It’s a question no parent wants to think about, but it’s an important one to answer for parents who have minor children. Minor children are not granted full legal capacity until the they reach the age of majority, currently 18 years of age in Minnesota. This means that until the age of 18, children do not have the right to vote, own property, consent to medical treatment, sue or be sued, or enter into certain types of contracts.

 

A minor child’s mother, father, and in a divorce, either or both parents, are a child’s “natural guardian.” A natural guardian is empowered to make a wide range of decisions for a minor child, including medical and financial decisions that legally require a parent or guardian’s consent.

 

So what happens when one or both of a child’s natural guardians are deemed incompetent or die?

 

Minnesota law automatically presumes that minor children will be placed with their surviving parent. But in the event that both of a minor child’s parents are deceased or have been deemed incompetent, someone else must step in to care for the minor child and manage the minor child’s assets until the child reaches the age of majority.

 

Minnesota differentiates between a guardian and a conservator for minor children.  A “guardian,” sometimes called a “guardian of the person,” is an individual with authority over and fiduciary responsibilities for the physical person of the minor child. A “conservator,” sometimes called a “guardian of the property,” is an individual who has authority over and fiduciary responsibility for a minor child’s assets. A guardian and conservator may be the same person, but are not required to be.

 

The most common way for parents to nominate guardians and conservators for their children is through a nomination of guardian and conservator in their wills. Most parents choose close family members or trusted friends as guardians and conservators, and often make alternate nominations, just in case the primary guardian and conservator is unable or unwilling to serve. It’s important to note, however, that the nomination of a guardian and conservator by one parent does not supersede the parental rights of either parent.
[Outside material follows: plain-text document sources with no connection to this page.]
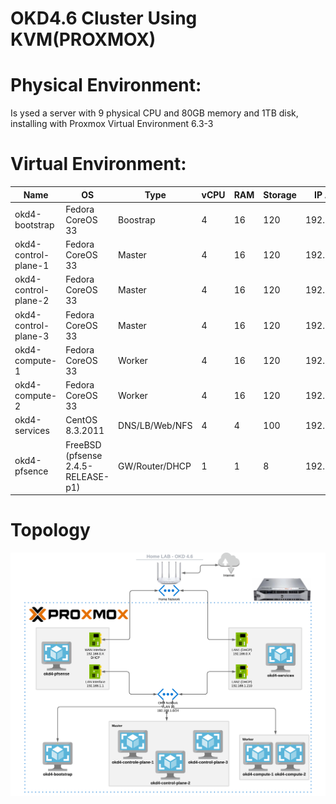 # OKD4.6 Cluster Using KVM(PROXMOX)

# Physical Environment:
  Is ysed a server with 9 physical CPU and 80GB memory and 1TB disk, installing with Proxmox Virtual Environment 6.3-3
  
# Virtual Environment:

|  Name                  |  OS                                  |       Type       |  vCPU  |  RAM  |  Storage  |  IP Address  |
|------------------------|--------------------------------------|------------------|--------|-------|-----------|--------------|
|     okd4-bootstrap     |  Fedora CoreOS 33  			|  Boostrap        |    4   |   16  |    120    |192.168.1.200 |
|  okd4-control-plane-1  |  Fedora CoreOS 33  			|  Master          |    4   |   16  |    120    |192.168.1.201 |
|  okd4-control-plane-2  |  Fedora CoreOS 33  			|  Master          |    4   |   16  |    120    |192.168.1.202 |
|  okd4-control-plane-3  |  Fedora CoreOS 33  			|  Master          |    4   |   16  |    120    |192.168.1.203 |
|     okd4-compute-1     |  Fedora CoreOS 33  			|  Worker          |    4   |   16  |    120    |192.168.1.204 |
|     okd4-compute-2     |  Fedora CoreOS 33      		|  Worker          |    4   |   16  |    120    |192.168.1.205 |
|     okd4-services      |  CentOS 8.3.2011                     |  DNS/LB/Web/NFS  |    4   |    4  |    100    |192.168.1.210 |
|     okd4-pfsence       |  FreeBSD (pfsense 2.4.5-RELEASE-p1)  |  GW/Router/DHCP  |    1   |    1  |    8      |192.168.1.1   |

# Topology
![](images/topology.png?raw=true)

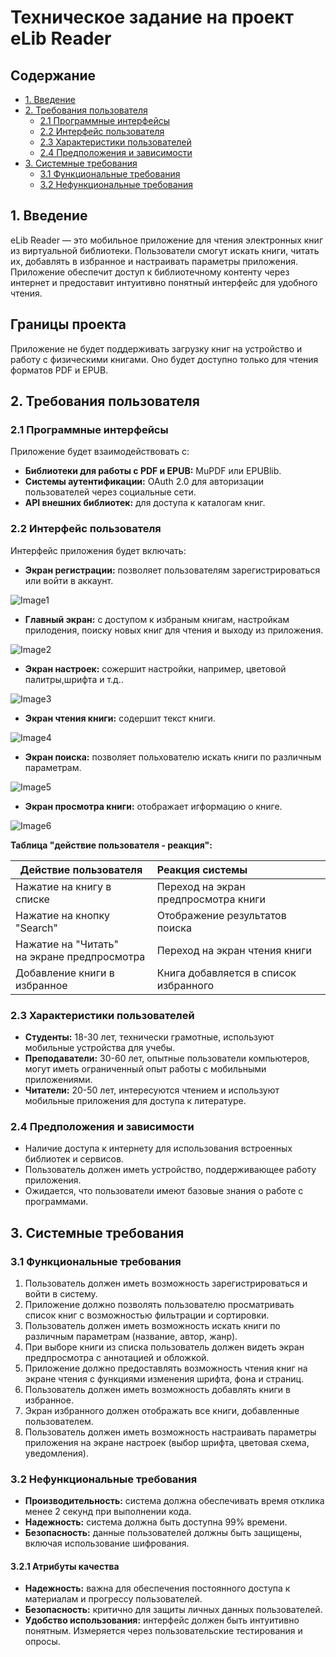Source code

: # Техническое задание на проект eLib Reader

## Содержание

- [1. Введение](#1-введение)
- [2. Требования пользователя](#2-требования-пользователя)
    - [2.1 Программные интерфейсы](#21-программные-интерфейсы)
    - [2.2 Интерфейс пользователя](#22-интерфейс-пользователя)
    - [2.3 Характеристики пользователей](#23-характеристики-пользователей)
    - [2.4 Предположения и зависимости](#24-предположения-и-зависимости)
- [3. Системные требования](#3-системные-требования)
    - [3.1 Функциональные требования](#31-функциональные-требования)
    - [3.2 Нефункциональные требования](#32-нефункциональные-требования)

## 1. Введение

eLib Reader — это мобильное приложение для чтения электронных книг из виртуальной библиотеки. Пользователи смогут искать книги, читать их, добавлять
в избранное и настраивать параметры приложения. Приложение обеспечит доступ к библиотечному контенту через интернет и предоставит интуитивно понятный 
интерфейс для удобного чтения.

## Границы проекта
Приложение не будет поддерживать загрузку книг на устройство и работу с физическими книгами. Оно будет доступно только для чтения форматов PDF и EPUB.

## 2. Требования пользователя

### 2.1 Программные интерфейсы

Приложение будет взаимодействовать с:
- **Библиотеки для работы с PDF и EPUB:** MuPDF или EPUBlib.
- **Системы аутентификации:**  OAuth 2.0 для авторизации пользователей через социальные сети.
- **API внешних библиотек:** для доступа к каталогам книг.
### 2.2 Интерфейс пользователя

Интерфейс приложения будет включать:
- **Экран регистрации:** позволяет пользователям зарегистрироваться или войти в аккаунт.

![Image1](https://github.com/Maksentiu/eLibReader/blob/main/eLibReader/docs/macaps/LogInScrean.png)

- **Главный экран:** с доступом к избраным книгам, настройкам прилодения, поиску новых книг для чтения и выходу из приложения.

![Image2](https://github.com/Maksentiu/eLibReader/blob/main/eLibReader/docs/macaps/MainScrean.png)
- **Экран настроек:** сожершит настройки, например, цветовой палитры,шрифта и т.д..

![Image3](https://github.com/Maksentiu/eLibReader/blob/main/eLibReader/docs/macaps/SettingsScrean.png)
- **Экран чтения книги:** содершит текст книги.

![Image4](https://github.com/Maksentiu/eLibReader/blob/main/eLibReader/docs/macaps/ReaderScrean.png)
- **Экран поиска:** позволяет польхователю искать книги по различным параметрам.

![Image5](https://github.com/Maksentiu/eLibReader/blob/main/eLibReader/docs/macaps/SearchScrean.png)

- **Экран просмотра книги:** отображает игформацию о книге.

![Image6](https://github.com/Maksentiu/eLibReader/blob/main/eLibReader/docs/macaps/PreviewScrean.png)

**Таблица "действие пользователя - реакция":**

| Действие пользователя                            | Реакция системы                     |
|--------------------------------------------------|:------------------------------------|
| Нажатие на книгу в списке                        | Переход на экран предпросмотра книги|
| Нажатие на кнопку "Search"                       | Отображение результатов поиска      |
| Нажатие на "Читать" <br/>на экране предпросмотра | Переход на экран чтения книги   |
| Добавление книги в избранное                     | Книга добавляется в список избранного    |

### 2.3 Характеристики пользователей

- **Студенты:** 18-30 лет, технически грамотные, используют мобильные устройства для учебы.
- **Преподаватели:** 30-60 лет, опытные пользователи компьютеров, могут иметь ограниченный опыт работы с мобильными приложениями.
- **Читатели:** 20-50 лет, интересуются чтением и используют мобильные приложения для доступа к литературе.

### 2.4 Предположения и зависимости

- Наличие доступа к интернету для использования встроенных библиотек и сервисов.
- Пользователь должен иметь устройство, поддерживающее работу приложения.
- Ожидается, что пользователи имеют базовые знания о работе с программами.

## 3. Системные требования

### 3.1 Функциональные требования

1. Пользователь должен иметь возможность зарегистрироваться и войти в систему.
2. Приложение должно позволять пользователю просматривать список книг с возможностью фильтрации и сортировки.
3. Пользователь должен иметь возможность искать книги по различным параметрам (название, автор, жанр).
4. При выборе книги из списка пользователь должен видеть экран предпросмотра с аннотацией и обложкой.
5. Приложение должно предоставлять возможность чтения книг на экране чтения с функциями изменения шрифта, фона и страниц.
6. Пользователь должен иметь возможность добавлять книги в избранное.
7. Экран избранного должен отображать все книги, добавленные пользователем.
8. Пользователь должен иметь возможность настраивать параметры приложения на экране настроек (выбор шрифта, цветовая схема, уведомления).

### 3.2 Нефункциональные требования

- **Производительность:** система должна обеспечивать время отклика менее 2 секунд при выполнении кода.
- **Надежность:** система должна быть доступна 99% времени.
- **Безопасность:** данные пользователей должны быть защищены, включая использование шифрования.

#### 3.2.1 Атрибуты качества

- **Надежность:** важна для обеспечения постоянного доступа к материалам и прогрессу пользователей.
- **Безопасность:** критично для защиты личных данных пользователей.
- **Удобство использования:** интерфейс должен быть интуитивно понятным. Измеряется через пользовательские тестирования и опросы.
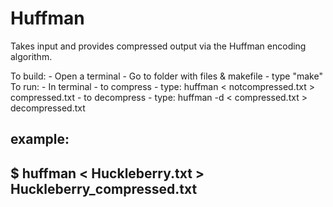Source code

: # Huffman

Takes input and provides compressed output via the Huffman encoding algorithm.

To build:
	- Open a terminal
	- Go to folder with files & makefile
	- type "make"
To run:
	- In terminal
		- to compress
			- type: huffman < notcompressed.txt > compressed.txt
		- to decompress
			- type: huffman -d < compressed.txt > decompressed.txt

example:
------
$ huffman < Huckleberry.txt > Huckleberry_compressed.txt
-----

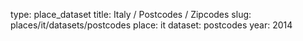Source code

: type: place_dataset
title: Italy / Postcodes / Zipcodes
slug: places/it/datasets/postcodes
place: it
dataset: postcodes
year: 2014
If both parents are deceased or have been adjudicated as incapacitated, a nomination by the last person who dies or was adjudicated as incapacitated has priority.

 

In the event parents of minor children have failed to nominate guardians and conservators, the court has statutory authority to appoint a guardian and conservator for a minor child if the court finds the appointment in the minor’s best interest.

 

Most parents don’t like to think the idea of a court choosing who their children will live with and where they will live, but the decision of who to nominate is not an easy one.

 

There are several factors to consider when making this decision:

 

  • Age and Health. Many individuals choose their parents as default guardians and conservators for their children, but it’s important to consider the age of your children and the age and health of the child’s grandparents at the time you are making your will. If you have small children and aging parents, sometimes it may be more appropriate to choose a sibling or close friends who are younger, healthier, and may even have children around the same age. You should also consider emotional and financial health and wellbeing when making this decision.

 

  • Family Status. What do you want your child’s daily life to look like? You probably want your child to live comfortably in a family environment. You may want them to live in a household with two parents and children close to your child’s age. You may even want to name a married couple as guardians and conservators for your children. But also consider the possibility of divorce and who should be the guardian in that event, no matter how unlikely it may seem.

 

  • Values. List out your values for raising your children. What moral, religious, and spiritual values are important to you? What do you want for your child? Is education a top priority,  or is ensuring that your child can follow his or her passion more important? Choosing a guardian with similar values, discipline style, and overall lifestyle are another consideration to take into account.

 

  • Money Management. Some individuals are better with money than others. It’s important to choose a conservator whom you trust to make solid financial decisions that will help to support your child into adulthood. It can be prudent to name different individuals in the guardian and conservator roles if one is or will be a great parent while the other is more financially savvy.

 

  • Ask Permission. Once you’ve narrowed down your list of potential guardians and conservators, ask their permission. Asking someone to step in as your child’s guardian and conservator in the event something happens to you is no small task. Make sure the people you are nominating are comfortable with the decision, talk about how this addition might affect their own family, and discuss your values and what you hope you child’s future will look like.

 

Choosing who to name as guardian and conservator for your minor children can be a difficult decision, but naming someone you trust to love and care for your children if something happens to you offers certain peace of mind. Remember, your decision today does not have to remain the same; you can change your guardian and conservator designations at any time, and may want to do so as your children get older and circumstances change.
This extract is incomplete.